__PROBLEM TO SOLVE__
Count every line of these entries that holds the word "mlruns에", and reply with the number only.

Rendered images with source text
BEGIN

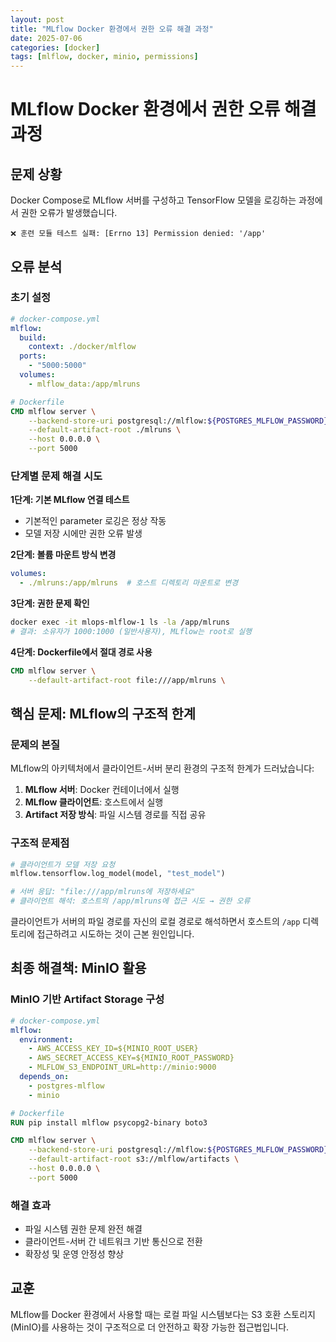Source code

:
 ```yaml
---
layout: post
title: "MLflow Docker 환경에서 권한 오류 해결 과정"
date: 2025-07-06
categories: [docker]
tags: [mlflow, docker, minio, permissions]
---
```


# MLflow Docker 환경에서 권한 오류 해결 과정

## 문제 상황

Docker Compose로 MLflow 서버를 구성하고 TensorFlow 모델을 로깅하는 과정에서 권한 오류가 발생했습니다.

```
❌ 훈련 모듈 테스트 실패: [Errno 13] Permission denied: '/app'
```

## 오류 분석

### 초기 설정
```yaml
# docker-compose.yml
mlflow:
  build: 
    context: ./docker/mlflow
  ports:
    - "5000:5000"
  volumes:
    - mlflow_data:/app/mlruns
```

```dockerfile
# Dockerfile
CMD mlflow server \
    --backend-store-uri postgresql://mlflow:${POSTGRES_MLFLOW_PASSWORD}@postgres-mlflow:5432/mlflow \
    --default-artifact-root ./mlruns \
    --host 0.0.0.0 \
    --port 5000
```

### 단계별 문제 해결 시도

**1단계: 기본 MLflow 연결 테스트**
- 기본적인 parameter 로깅은 정상 작동
- 모델 저장 시에만 권한 오류 발생

**2단계: 볼륨 마운트 방식 변경**
```yaml
volumes:
  - ./mlruns:/app/mlruns  # 호스트 디렉토리 마운트로 변경
```

**3단계: 권한 문제 확인**
```bash
docker exec -it mlops-mlflow-1 ls -la /app/mlruns
# 결과: 소유자가 1000:1000 (일반사용자), MLflow는 root로 실행
```

**4단계: Dockerfile에서 절대 경로 사용**
```dockerfile
CMD mlflow server \
    --default-artifact-root file:///app/mlruns \
```

## 핵심 문제: MLflow의 구조적 한계

### 문제의 본질
MLflow의 아키텍처에서 클라이언트-서버 분리 환경의 구조적 한계가 드러났습니다:

1. **MLflow 서버**: Docker 컨테이너에서 실행
2. **MLflow 클라이언트**: 호스트에서 실행 
3. **Artifact 저장 방식**: 파일 시스템 경로를 직접 공유

### 구조적 문제점
```python
# 클라이언트가 모델 저장 요청
mlflow.tensorflow.log_model(model, "test_model")

# 서버 응답: "file:///app/mlruns에 저장하세요"
# 클라이언트 해석: 호스트의 /app/mlruns에 접근 시도 → 권한 오류
```

클라이언트가 서버의 파일 경로를 자신의 로컬 경로로 해석하면서 호스트의 `/app` 디렉토리에 접근하려고 시도하는 것이 근본 원인입니다.

## 최종 해결책: MinIO 활용

### MinIO 기반 Artifact Storage 구성
```yaml
# docker-compose.yml
mlflow:
  environment:
    - AWS_ACCESS_KEY_ID=${MINIO_ROOT_USER}
    - AWS_SECRET_ACCESS_KEY=${MINIO_ROOT_PASSWORD}
    - MLFLOW_S3_ENDPOINT_URL=http://minio:9000
  depends_on:
    - postgres-mlflow
    - minio
```

```dockerfile
# Dockerfile
RUN pip install mlflow psycopg2-binary boto3

CMD mlflow server \
    --backend-store-uri postgresql://mlflow:${POSTGRES_MLFLOW_PASSWORD}@postgres-mlflow:5432/mlflow \
    --default-artifact-root s3://mlflow/artifacts \
    --host 0.0.0.0 \
    --port 5000
```

### 해결 효과
- 파일 시스템 권한 문제 완전 해결
- 클라이언트-서버 간 네트워크 기반 통신으로 전환
- 확장성 및 운영 안정성 향상

## 교훈

MLflow를 Docker 환경에서 사용할 때는 로컬 파일 시스템보다는 S3 호환 스토리지(MinIO)를 사용하는 것이 구조적으로 더 안전하고 확장 가능한 접근법입니다.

END

__SOLUTION TO THIS EXERCISE__
2